# Beretta 3032 Inox



## E46SC3

I am thinking about buying a 3032 Inox for my wife, but have read that the 3032 has a frame cracking issue. I was wondering is this also the case for the Inox models?


----------



## denner

The Inox and wideframe 3032's are fine, heavier slide. The frame craking issue was with very early model slim frame/slide pistols. I've shot hot Fiocchi and Corbon +p's through mine and my Inox handles them just fine with no perceivable wear. Fantastic pistol. BTW, you have good taste in firearms.


----------



## Shipwreck

Actually, I would suggest going look at the Beretta Forum. This topic just came up on another forum just in the past couple of weeks (I am on so many gun forums, I can't remember which).

The Tomcat STILL has lots and lots of reports of cracked frames. The changes Beretta made have not stopped this issue or resolved it. Many people thinks its been resolved with those changes, but it apparently has not. 

I am a huge Beretta fanatic - I have 9 of them and plan to buy another Beretta next week. But the Tomcat is Beretta's headache gun. Its discussed at the Beretta Forum all the time - people wonder why its not discontinued.

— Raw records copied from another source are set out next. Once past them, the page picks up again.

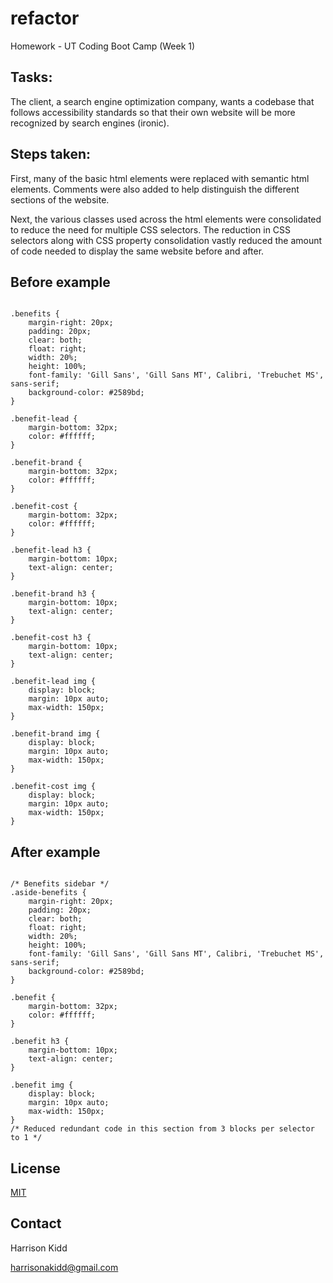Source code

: # refactor 
Homework - UT Coding Boot Camp (Week 1)

## Tasks: 
The client, a search engine optimization company, wants a codebase that follows accessibility standards so that their own website will be more recognized by search engines (ironic).

## Steps taken:
First, many of the basic html elements were replaced with semantic html elements.  Comments were also added to help distinguish the different sections of the website.

Next, the various classes used across the html elements were consolidated to reduce the need for multiple CSS selectors.  The reduction in CSS selectors along with CSS property consolidation vastly reduced the amount of code needed to display the same website before and after.

## Before example
```

.benefits {
    margin-right: 20px;
    padding: 20px;
    clear: both;
    float: right;
    width: 20%;
    height: 100%;
    font-family: 'Gill Sans', 'Gill Sans MT', Calibri, 'Trebuchet MS', sans-serif;
    background-color: #2589bd;
}

.benefit-lead {
    margin-bottom: 32px;
    color: #ffffff;
}

.benefit-brand {
    margin-bottom: 32px;
    color: #ffffff;
}

.benefit-cost {
    margin-bottom: 32px;
    color: #ffffff;
}

.benefit-lead h3 {
    margin-bottom: 10px;
    text-align: center;
}

.benefit-brand h3 {
    margin-bottom: 10px;
    text-align: center;
}

.benefit-cost h3 {
    margin-bottom: 10px;
    text-align: center;
}

.benefit-lead img {
    display: block;
    margin: 10px auto;
    max-width: 150px;
}

.benefit-brand img {
    display: block;
    margin: 10px auto;
    max-width: 150px;
}

.benefit-cost img {
    display: block;
    margin: 10px auto;
    max-width: 150px;
}

```
## After example
```

/* Benefits sidebar */
.aside-benefits {
    margin-right: 20px;
    padding: 20px;
    clear: both;
    float: right;
    width: 20%;
    height: 100%;
    font-family: 'Gill Sans', 'Gill Sans MT', Calibri, 'Trebuchet MS', sans-serif;
    background-color: #2589bd;
}

.benefit {
    margin-bottom: 32px;
    color: #ffffff; 
}

.benefit h3 {
    margin-bottom: 10px;
    text-align: center;
}

.benefit img {
    display: block;
    margin: 10px auto;
    max-width: 150px;
}
/* Reduced redundant code in this section from 3 blocks per selector to 1 */

```

## License
[MIT](https://choosealicense.com/licenses/mit/)

## Contact
Harrison Kidd

harrisonakidd@gmail.com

I'm not saying that all of them break. However, there still are enough reports of breakage (on new ones) that it would keep me from buying one.


----------



## E46SC3

Hey thanks to the both of you for your responses ... 

@denier, how many rounds have you put through your Tomcat? Hopefully, you got one that will never crack on you!

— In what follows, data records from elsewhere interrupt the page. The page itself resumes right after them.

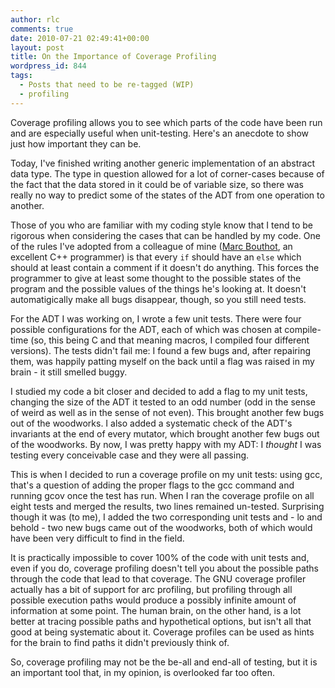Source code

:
 ```yaml
---
author: rlc
comments: true
date: 2010-07-21 02:49:41+00:00
layout: post
title: On the Importance of Coverage Profiling
wordpress_id: 844
tags:
  - Posts that need to be re-tagged (WIP)
  - profiling
---
```


Coverage profiling allows you to see which parts of the code have been run and are especially useful when unit-testing. Here's an anecdote to show just how important they can be.

<!--more-->

Today, I've finished writing another generic implementation of an abstract data type. The type in question allowed for a lot of corner-cases because of the fact that the data stored in it could be of variable size, so there was really no way to predict some of the states of the ADT from one operation to another.

Those of you who are familiar with my coding style know that I tend to be rigorous when considering the cases that can be handled by my code. One of the rules I've adopted from a colleague of mine ([Marc Bouthot](http://www.facebook.com/marc.bouthot), an excellent C++ programmer) is that every `if` should have an `else` which should at least contain a comment if it doesn't do anything. This forces the programmer to give at least some thought to the possible states of the program and the possible values of the things he's looking at. It doesn't automatigically make all bugs disappear, though, so you still need tests.

For the ADT I was working on, I wrote a few unit tests. There were four possible configurations for the ADT, each of which was chosen at compile-time (so, this being C and that meaning macros, I compiled four different versions). The tests didn't fail me: I found a few bugs and, after repairing them, was happily patting myself on the back until a flag was raised in my brain - it still smelled buggy.

I studied my code a bit closer and decided to add a flag to my unit tests, changing the size of the ADT it tested to an odd number (odd in the sense of weird as well as in the sense of not even). This brought another few bugs out of the woodworks. I also added a systematic check of the ADT's invariants at the end of every mutator, which brought another few bugs out of the woodworks. By now, I was pretty happy with my ADT: I _thought_ I was testing every conceivable case and they were all passing.

This is when I decided to run a coverage profile on my unit tests: using gcc, that's a question of adding the proper flags to the gcc command and running gcov once the test has run. When I ran the coverage profile on all eight tests and merged the results, two lines remained un-tested. Surprising though it was (to me), I added the two corresponding unit tests and - lo and behold - two new bugs came out of the woodworks, both of which would have been very difficult to find in the field.

It is practically impossible to cover 100% of the code with unit tests and, even if you do, coverage profiling doesn't tell you about the possible paths through the code that lead to that coverage. The GNU coverage profiler actually has a bit of support for arc profiling, but profiling through all possible execution paths would produce a possibly infinite amount of information at some point. The human brain, on the other hand, is a lot better at tracing possible paths and hypothetical options, but isn't all that good at being systematic about it. Coverage profiles can be used as hints for the brain to find paths it didn't previously think of.

So, coverage profiling may not be the be-all and end-all of testing, but it is an important tool that, in my opinion, is overlooked far too often.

@Shipwreck, yeah ... I thought I had read that the Tomcat might still be having issues. Guess I'll look at moving up to a .380 (Sig P238) for my wife. 

I've always been a Sig man myself.


----------



## denner

Probably not over 100 rounds or so, just to test the ammo for functioning and reliability which has been 100%, I would not pound on it as I would a range pistol, I do believe many fools treat it as such and are probably the ones with issues. If I did shoot it very often I'd change out the recoil spring often as there only $1.97 a pop. If you believe after you're research the frame will crack on the Inox and wideframe I'd advise not to buy it, but I wouldn't recommend the pistol if I believed it to be problematic after owning one and recommending it to a friend that has had no issues. I put high preference on my own experience and take internet comments with a grain of salt. I have researched the issue and have come across individuals that test very hot 32 ammo after 1000's of rounds and swear by the Tomcat Inox version in their testing, likewise, the FBI used the Tomcat to do their tests with 32 ammo. I would believe Beretta has sold millions of the Tomcats and is still selling them, and as to the percentage of those experiencing issues with cracked frames, 5%, 10%, 25%, 50%? Some believe the Tomcat to be Beretta's problem child, but I beg to differ. It's a fantastic pistol in my opinion and until it cracks I'll hold the same. The Tomcat is much more user friendly and a much safer platform in my opinion than the P238, unless you're wife is familiar with a 1911 platform, cocked and locked, or racking the slide to chamber, or resting one in the chamber and cocking the hammer, it may take a little training, but a very fine firearm.


----------



## berettatoter

E46SC3 said:


> I am thinking about buying a 3032 Inox for my wife, but have read that the 3032 has a frame cracking issue. I was wondering is this also the case for the Inox models?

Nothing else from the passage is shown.